もちろんMIDIパッチャーのほうが、より多くの機器を組み合わせて使うには便利ではありますが、そこまで多くのMIDI機器を同時に使うケースは少なくなっていると思うので、これが1つあれば十分というケースが多いのではないでしょうか?

Bluetooth MIDIと有線MIDIの両方で演奏したものをミックスしてMIDI音源に送ることができる

有線MIDIとBluetooth MIDIの両方がある環境で柔軟な接続を行いたいというときは、このWIDI Thru6 BTがかなり便利に利用できると思います。

WIDIアプリを使って各種セッティングやグルーピングもできる

ところで、このWIDI Thru6 BTのBluetooth MIDIの接続先はiPhoneやiPad、またMacそしてWindows(※Windowsとの接続の場合はこちらの記事「WinRT MIDI/UWP MIDIって何だ? WindowsにおけるBluetooth MIDIの活用法」を参照ください)でもいいですし、KORGのmicroKEY AirをはじめとするMIDIキーボード、さらにはYAMAHAのMD-BT01、RolandのWM-1、そしてもちろんWIDI Masterなど何でもOK。

ただし、WIDIシリーズ製品がちょっと困るのは、電源を入れるとそばにあるBluetooth MIDIデバイスに勝手に接続してしまう、という点。ペアリングなどの必要なく、つなぐことができるのはいいけれど、「これとこれを接続したい」というときにデフォルトの状態では自由が利かないのです。

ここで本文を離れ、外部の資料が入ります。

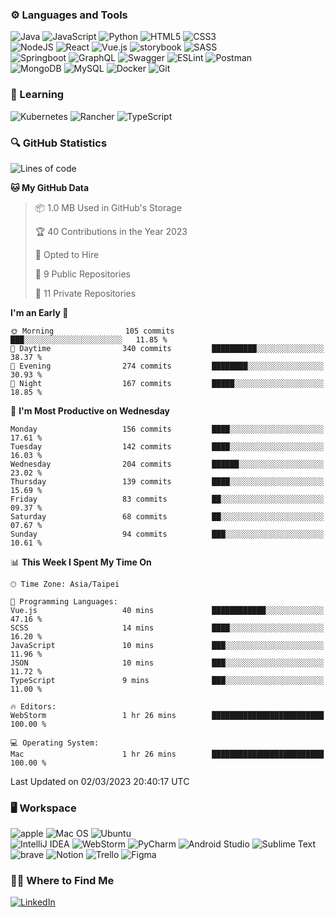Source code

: ### :gear: Languages and Tools
![Java](https://img.shields.io/badge/java-%23ED8B00.svg?style=for-the-badge&logo=java&logoColor=white)
![JavaScript](https://img.shields.io/badge/javascript-%23323330.svg?style=for-the-badge&logo=javascript&logoColor=%23F7DF1E)
![Python](https://img.shields.io/badge/python-3670A0?style=for-the-badge&logo=python&logoColor=ffdd54)
![HTML5](https://img.shields.io/badge/html5-%23E34F26.svg?style=for-the-badge&logo=html5&logoColor=white)
![CSS3](https://img.shields.io/badge/css3-%231572B6.svg?style=for-the-badge&logo=css3&logoColor=white)
<br />
![NodeJS](https://img.shields.io/badge/node.js-6DA55F?style=for-the-badge&logo=node.js&logoColor=white)
![React](https://img.shields.io/badge/react-%2320232a.svg?style=for-the-badge&logo=react&logoColor=%2361DAFB)
![Vue.js](https://img.shields.io/badge/vuejs-%2335495e.svg?style=for-the-badge&logo=vuedotjs&logoColor=%234FC08D)
![storybook](https://img.shields.io/badge/storybook-FF4785?style=for-the-badge&logo=storybook&logoColor=white)
![SASS](https://img.shields.io/badge/SASS-hotpink.svg?style=for-the-badge&logo=SASS&logoColor=white)
<br />
![Springboot](https://img.shields.io/badge/Spring_Boot-F2F4F9?style=for-the-badge&logo=spring-boot)
![GraphQL](https://img.shields.io/badge/GraphQl-E10098?style=for-the-badge&logo=graphql&logoColor=white)
![Swagger](https://img.shields.io/badge/-Swagger-%23Clojure?style=for-the-badge&logo=swagger&logoColor=white)
![ESLint](https://img.shields.io/badge/ESLint-4B3263?style=for-the-badge&logo=eslint&logoColor=white)
![Postman](https://img.shields.io/badge/Postman-FF6C37?style=for-the-badge&logo=postman&logoColor=white)
<br />
![MongoDB](https://img.shields.io/badge/MongoDB-%234ea94b.svg?style=for-the-badge&logo=mongodb&logoColor=white)
![MySQL](https://img.shields.io/badge/mysql-%2300f.svg?style=for-the-badge&logo=mysql&logoColor=white)
![Docker](https://img.shields.io/badge/docker-%230db7ed.svg?style=for-the-badge&logo=docker&logoColor=white)
![Git](https://img.shields.io/badge/git-%23F05033.svg?style=for-the-badge&logo=git&logoColor=white)

### :book: Learning
![Kubernetes](https://img.shields.io/badge/kubernetes-%23326ce5.svg?style=for-the-badge&logo=kubernetes&logoColor=white)
![Rancher](https://img.shields.io/badge/rancher-%230075A8.svg?style=for-the-badge&logo=rancher&logoColor=white)
![TypeScript](https://img.shields.io/badge/typescript-%23007ACC.svg?style=for-the-badge&logo=typescript&logoColor=white)

### :mag: GitHub Statistics
<!--START_SECTION:waka-->
![Lines of code](https://img.shields.io/badge/From%20Hello%20World%20I%27ve%20Written-405.2%20thousand%20lines%20of%20code-blue)

**🐱 My GitHub Data** 

> 📦 1.0 MB Used in GitHub's Storage 
 > 
> 🏆 40 Contributions in the Year 2023
 > 
> 💼 Opted to Hire
 > 
> 📜 9 Public Repositories 
 > 
> 🔑 11 Private Repositories 
 > 
**I'm an Early 🐤** 

```text
🌞 Morning                105 commits         ███░░░░░░░░░░░░░░░░░░░░░░   11.85 % 
🌆 Daytime                340 commits         ██████████░░░░░░░░░░░░░░░   38.37 % 
🌃 Evening                274 commits         ████████░░░░░░░░░░░░░░░░░   30.93 % 
🌙 Night                  167 commits         █████░░░░░░░░░░░░░░░░░░░░   18.85 % 
```
📅 **I'm Most Productive on Wednesday** 

```text
Monday                   156 commits         ████░░░░░░░░░░░░░░░░░░░░░   17.61 % 
Tuesday                  142 commits         ████░░░░░░░░░░░░░░░░░░░░░   16.03 % 
Wednesday                204 commits         ██████░░░░░░░░░░░░░░░░░░░   23.02 % 
Thursday                 139 commits         ████░░░░░░░░░░░░░░░░░░░░░   15.69 % 
Friday                   83 commits          ██░░░░░░░░░░░░░░░░░░░░░░░   09.37 % 
Saturday                 68 commits          ██░░░░░░░░░░░░░░░░░░░░░░░   07.67 % 
Sunday                   94 commits          ███░░░░░░░░░░░░░░░░░░░░░░   10.61 % 
```


📊 **This Week I Spent My Time On** 

```text
🕑︎ Time Zone: Asia/Taipei

💬 Programming Languages: 
Vue.js                   40 mins             ████████████░░░░░░░░░░░░░   47.16 % 
SCSS                     14 mins             ████░░░░░░░░░░░░░░░░░░░░░   16.20 % 
JavaScript               10 mins             ███░░░░░░░░░░░░░░░░░░░░░░   11.96 % 
JSON                     10 mins             ███░░░░░░░░░░░░░░░░░░░░░░   11.72 % 
TypeScript               9 mins              ███░░░░░░░░░░░░░░░░░░░░░░   11.00 % 

🔥 Editors: 
WebStorm                 1 hr 26 mins        █████████████████████████   100.00 % 

💻 Operating System: 
Mac                      1 hr 26 mins        █████████████████████████   100.00 % 
```


 Last Updated on 02/03/2023 20:40:17 UTC
<!--END_SECTION:waka-->

### :desktop_computer: Workspace
![apple](https://img.shields.io/badge/apple%20silicon-333333?style=for-the-badge&logo=apple&logoColor=white)
![Mac OS](https://img.shields.io/badge/mac%20os-000000?style=for-the-badge&logo=macos&logoColor=F0F0F0)
![Ubuntu](https://img.shields.io/badge/Ubuntu-E95420?style=for-the-badge&logo=ubuntu&logoColor=white)
<br />
![IntelliJ IDEA](https://img.shields.io/badge/IntelliJIDEA-000000.svg?style=for-the-badge&logo=intellij-idea&logoColor=white)
![WebStorm](https://img.shields.io/badge/webstorm-143?style=for-the-badge&logo=webstorm&logoColor=white&color=black)
![PyCharm](https://img.shields.io/badge/pycharm-143?style=for-the-badge&logo=pycharm&logoColor=black&color=black&labelColor=green)
![Android Studio](https://img.shields.io/badge/Android%20Studio-3DDC84.svg?style=for-the-badge&logo=android-studio&logoColor=white)
![Sublime Text](https://img.shields.io/badge/sublime_text-%23575757.svg?style=for-the-badge&logo=sublime-text&logoColor=important)
<br />
![brave](https://img.shields.io/badge/Brave-FF1B2D?style=for-the-badge&logo=Brave&logoColor=white)
![Notion](https://img.shields.io/badge/Notion-%23000000.svg?style=for-the-badge&logo=notion&logoColor=white)
![Trello](https://img.shields.io/badge/Trello-%23026AA7.svg?style=for-the-badge&logo=Trello&logoColor=white)
![Figma](https://img.shields.io/badge/figma-%23F24E1E.svg?style=for-the-badge&logo=figma&logoColor=white)

### :woman_technologist: Where to Find Me
[![LinkedIn](https://img.shields.io/badge/linkedin-%230077B5.svg?style=for-the-badge&logo=linkedin&logoColor=white)](https://www.linkedin.com/in/fung-hei-man/)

WIDIシリーズの役割を親にするか子にするかを設定可能

そんなときはCMEが出しているiOS用のアプリ、その名もWIDIアプリを使えば、解決です。Bluetoothには親(Central)と子(Peripheral)があり、親と子が接続できる形になっています。そしてWIDIシリーズは親にでも子にでもなるので、何とでも勝手に接続してしまうわけですが、このアプリを使うことで、強制的に子にすることが可能です。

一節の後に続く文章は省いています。